Final answer:
To find the derivative of the function f(x) = 3x² + 1, use the definition of the derivative by taking the limit as h approaches 0. The derivative is 6x. To find the equation of the tangent line to the curve y = f(x) at (1, 2), use the point-slope form of a linear equation. The equation of the tangent line is y = 6x - 4.
Step-by-step explanation:
To find the derivative of the function f(x) = 3x² + 1 using the definition of the derivative, we can use the following formula:
f'(x) = lim(h→0) [f(x + h) - f(x)] / h
Substitute the given function f(x) with 3x² + 1:
f'(x) = lim(h→0) [(3(x + h)² + 1) - (3x² + 1)] / h
Expand and simplify the expression:
f'(x) = lim(h→0) [(3x² + 6hx + 3h² + 1) - (3x² + 1)] / h
Combine like terms:
f'(x) = lim(h→0) [6hx + 3h²] / h
Cancel out the h in the numerator and denominator:
f'(x) = lim(h→0) [6x + 3h]
Take the limit as h approaches 0:
f'(x) = 6x
Therefore, the derivative of f(x) = 3x² + 1 is f'(x) = 6x.

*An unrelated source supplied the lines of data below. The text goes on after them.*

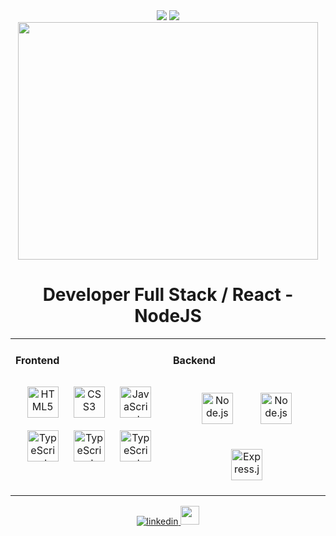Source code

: <!-- ### Hi There --->
<!--
**Psr-mathur/Psr-mathur** is a ✨ _special_ ✨ repository because its `README.md` (this file) appears on your GitHub profile.

Here are some ideas to get you started:

- 🔭 I’m currently working on ...
- 🌱 I’m currently learning ...
- 👯 I’m looking to collaborate on ...
- 🤔 I’m looking for help with ...
- 💬 Ask me about ...
- 📫 How to reach me: ...
- 😄 Pronouns: ...
- ⚡ Fun fact: ...
-->

<div align='center'>
  <img src='https://ik.imagekit.io/psrmathur/result.gif#gh-light-mode-only'/>
  <img src="https://ik.imagekit.io/psrmathur/resultdrk.gif#gh-dark-mode-only"/>
</div>

<div align='center'>
    <img src="https://media.giphy.com/media/v1.Y2lkPTc5MGI3NjExYW8xNXV4dHZuZGJna3JobmYweHRjbWV3dDV0ZGZzM2hhaGFqZWZ1dyZlcD12MV9pbnRlcm5hbF9naWZfYnlfaWQmY3Q9Zw/3o6ZtpVUsAXLebHb8c/giphy.gif" width="480" height="380" frameBorder="0" class="giphy-embed"></img>
</div>

# <div align="center">Developer Full Stack / React - NodeJS</div>  

<table align='center'>
  <tr>
    <td valign="top" width="">
      <h4>Frontend</h4>  
      <div align="center">   
      <img style="margin: 10px" src="https://profilinator.rishav.dev/skills-assets/html5-original-wordmark.svg" alt="HTML5" height="50" />  
      <img style="margin: 10px" src="https://profilinator.rishav.dev/skills-assets/css3-original-wordmark.svg" alt="CSS3" height="50" />  
      <img style="margin: 10px" src="https://profilinator.rishav.dev/skills-assets/javascript-original.svg" alt="JavaScript" height="50" />  
      <img style="margin: 10px" src="https://upload.wikimedia.org/wikipedia/commons/a/a7/React-icon.svg" alt="TypeScript" height="50" />   
      <img style="margin: 10px" src="https://upload.wikimedia.org/wikipedia/commons/b/b2/Bootstrap_logo.svg" alt="TypeScript" height="50" />   
      <img style="margin: 10px" src="https://upload.wikimedia.org/wikipedia/commons/9/96/Sass_Logo_Color.svg" alt="TypeScript" height="50" />   
      </div>
    </td>
    <td valign="top" width="50%">
      <h4>Backend</h4>  
      <div align="center">  
      <img style="margin: 20px" src="https://profilinator.rishav.dev/skills-assets/nodejs-original-wordmark.svg" alt="Node.js" height="50" />  
      <img style="margin: 20px" src="https://www.vectorlogo.zone/logos/mysql/mysql-ar21.svg" alt="Node.js" height="50" />  
      <img style="margin: 20px" src="https://profilinator.rishav.dev/skills-assets/express-original-wordmark.svg" alt="Express.js" height="50" />  
      </div>
    </td>
  </tr>
</table> 
<div align="center">
  <a href="https://www.linkedin.com/in/prakash-kumar-a9685a190/" target="_blank">
    <img src=https://img.shields.io/badge/linkedin-%231E77B5.svg?&style=for-the-badge&logo=linkedin&logoColor=white alt=linkedin style="margin-bottom: 5px;" />
  </a>
  <a href="https://auth.geeksforgeeks.org/user/prakashkumarggh" target="_blank">
    <img src='https://media.geeksforgeeks.org/wp-content/cdn-uploads/20210419113249/gfg-new-logo-min.png' height='30px'  style="margin-bottom: 5px;" />
  </a>
</div
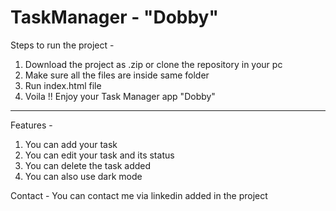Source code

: # TaskManager - "Dobby"

Steps to run the project - 

1) Download the project as .zip or clone the repository in your pc
2) Make sure all the files are inside same folder
3) Run index.html file
4) Voila !! Enjoy your Task Manager app "Dobby"

-----------------------------------------------------------------------------

Features - 
1) You can add your task
2) You can edit your task and its status
3) You can delete the task added
4) You can also use dark mode

Contact - You can contact me via linkedin added in the project
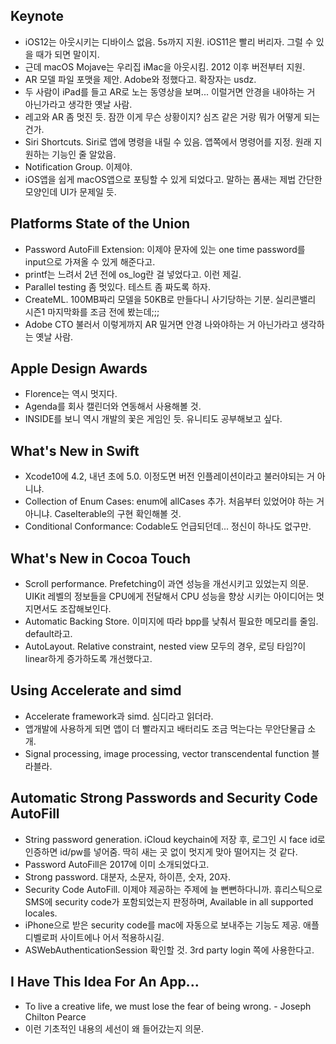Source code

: ## Keynote
- iOS12는 아웃시키는 디바이스 없음. 5s까지 지원. iOS11은 빨리 버리자. 그럴 수 있을 때가 되면 말이지.
- 근데 macOS Mojave는 우리집 iMac을 아웃시킴. 2012 이후 버전부터 지원.
- AR 모델 파일 포맷을 제안. Adobe와 정했다고. 확장자는 usdz.
- 두 사람이 iPad를 들고 AR로 노는 동영상을 보며... 이럴거면 안경을 내야하는 거 아닌가라고 생각한 옛날 사람.
- 레고와 AR 좀 멋진 듯. 잠깐 이게 무슨 상황이지? 심즈 같은 거랑 뭐가 어떻게 되는 건가.
- Siri Shortcuts. Siri로 앱에 명령을 내릴 수 있음. 앱쪽에서 명령어를 지정. 원래 지원하는 기능인 줄 알았음.
- Notification Group. 이제야.
- iOS앱을 쉽게 macOS앱으로 포팅할 수 있게 되었다고. 말하는 폼새는 제법 간단한 모양인데 UI가 문제일 듯.

## Platforms State of the Union
- Password AutoFill Extension: 이제야 문자에 있는 one time password를 input으로 가져올 수 있게 해준다고.
- printf는 느려서 2년 전에 os_log란 걸 넣었다고. 이런 제길.
- Parallel testing 좀 멋있다. 테스트 좀 짜도록 하자.
- CreateML. 100MB짜리 모델을 50KB로 만들다니 사기당하는 기분. 실리콘밸리 시즌1 마지막화를 조금 전에 봤는데;;;
- Adobe CTO 불러서 이렇게까지 AR 밀거면 안경 나와야하는 거 아닌가라고 생각하는 옛날 사람.

## Apple Design Awards
- Florence는 역시 멋지다.
- Agenda를 회사 캘린더와 연동해서 사용해볼 것.
- INSIDE를 보니 역시 개발의 꽃은 게임인 듯. 유니티도 공부해보고 싶다.

## What's New in Swift
- Xcode10에 4.2, 내년 초에 5.0. 이정도면 버전 인플레이션이라고 불러야되는 거 아니냐.
- Collection of Enum Cases: enum에 allCases 추가. 처음부터 있었어야 하는 거 아니냐. CaseIterable의 구현 확인해볼 것.
- Conditional Conformance: Codable도 언급되던데... 정신이 하나도 없구만.

## What's New in Cocoa Touch
- Scroll performance. Prefetching이 과연 성능을 개선시키고 있었는지 의문. UIKit 레벨의 정보들을 CPU에게 전달해서 CPU 성능을 향상 시키는 아이디어는 멋지면서도 조잡해보인다.
- Automatic Backing Store. 이미지에 따라 bpp를 낮춰서 필요한 메모리를 줄임. default라고.
- AutoLayout. Relative constraint, nested view 모두의 경우, 로딩 타임?이 linear하게 증가하도록 개선했다고.

## Using Accelerate and simd
- Accelerate framework과 simd. 심디라고 읽더라.
- 앱개발에 사용하게 되면 앱이 더 빨라지고 배터리도 조금 먹는다는 무안단물급 소개.
- Signal processing, image processing, vector transcendental function 블라블라.

## Automatic Strong Passwords and Security Code AutoFill
- String password generation. iCloud keychain에 저장 후, 로그인 시 face id로 인증하면 id/pw를 넣어줌. 딱히 새는 곳 없이 멋지게 맞아 떨어지는 것 같다.
- Password AutoFill은 2017에 이미 소개되었다고.
- Strong password. 대분자, 소문자, 하이픈, 숫자, 20자.
- Security Code AutoFill. 이제야 제공하는 주제에 늘 뻔뻔하다니까. 휴리스틱으로 SMS에 security code가 포함되었는지 판정하며, Available in all supported locales.
- iPhone으로 받은 security code를 mac에 자동으로 보내주는 기능도 제공. 애플 디벨로퍼 사이트에나 어서 적용하시길.
- ASWebAuthenticationSession 확인할 것. 3rd party login 쪽에 사용한다고.

## I Have This Idea For An App...
- To live a creative life, we must lose the fear of being wrong. - Joseph Chilton Pearce
- 이런 기초적인 내용의 세선이 왜 들어갔는지 의문.
 



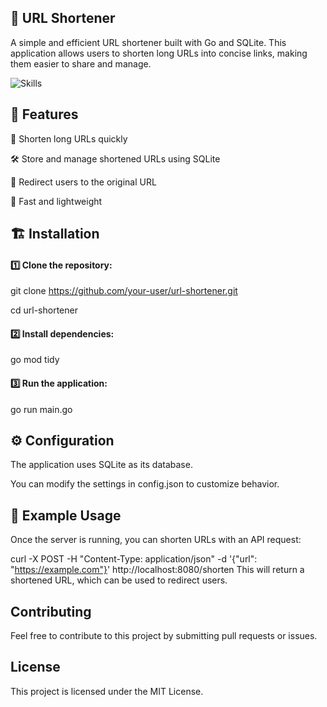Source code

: ## 🚀 URL Shortener
A simple and efficient URL shortener built with Go and SQLite. This application allows users to shorten long URLs into concise links, making them easier to share and manage.

![Skills](https://skills.syvixor.com/api/icons?i=go,gin,sqlite,swagger,github,vscode,postman)

## 🔧 Features
🔗 Shorten long URLs quickly

🛠 Store and manage shortened URLs using SQLite

📡 Redirect users to the original URL

🚀 Fast and lightweight

## 🏗 Installation
#### 1️⃣ Clone the repository:

git clone https://github.com/your-user/url-shortener.git

cd url-shortener
#### 2️⃣ Install dependencies:

go mod tidy
#### 3️⃣ Run the application:

go run main.go

## ⚙️ Configuration
The application uses SQLite as its database.

You can modify the settings in config.json to customize behavior.

## 📜 Example Usage
Once the server is running, you can shorten URLs with an API request:

curl -X POST -H "Content-Type: application/json" -d '{"url": "https://example.com"}' http://localhost:8080/shorten
This will return a shortened URL, which can be used to redirect users.

## Contributing
Feel free to contribute to this project by submitting pull requests or issues.

## License
This project is licensed under the MIT License.
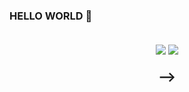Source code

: ### HELLO WORLD 👋

<!--

<!-- Stats Card -->
<h2 align="center">
  <a>
    <img align="center" src="https://github-readme-stats.vercel.app/api?username=MilleniumModsSources&repo=github-readme-stats&count_private=true&include_all_commits=true&show_icons=true&theme=radical&card_width=750)]">
  </a>
  
<!-- Top Languages Card -->
  <a>
    <img align="center" src="https://github-readme-stats.vercel.app/api/top-langs?username=MilleniumModsSources&repo=github-readme-stats&langs_count=5&show_icons=true&theme=radical&layout=compact&card_width=445)]">
  </a>

-->
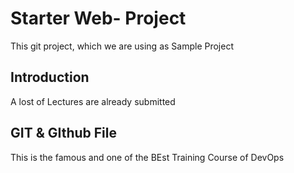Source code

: # Starter Web- Project
This git project, which we are using as Sample Project

## Introduction
A lost of Lectures are already submitted

##  GIT & GIthub File
This is the famous and one of the BEst Training Course of DevOps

To find the equation of the tangent line to the curve y = f(x) at (1, 2), we will use the point-slope form of a linear equation. We know that the slope of the tangent line is equal to the derivative of f(x) at x = 1, which is 6. Now we have the slope (m = 6) and a point (1, 2) on the line, so we can substitute these values into the point-slope form equation:
y - y₁ = m(x - x₁)
Substitute y₁ = 2, x₁ = 1, and m = 6:
y - 2 = 6(x - 1)
Simplify the equation:
y - 2 = 6x - 6
Add 2 to both sides of the equation:
y = 6x - 4
Therefore, the equation of the tangent line to the curve y = f(x) at (1, 2) is y = 6x - 4.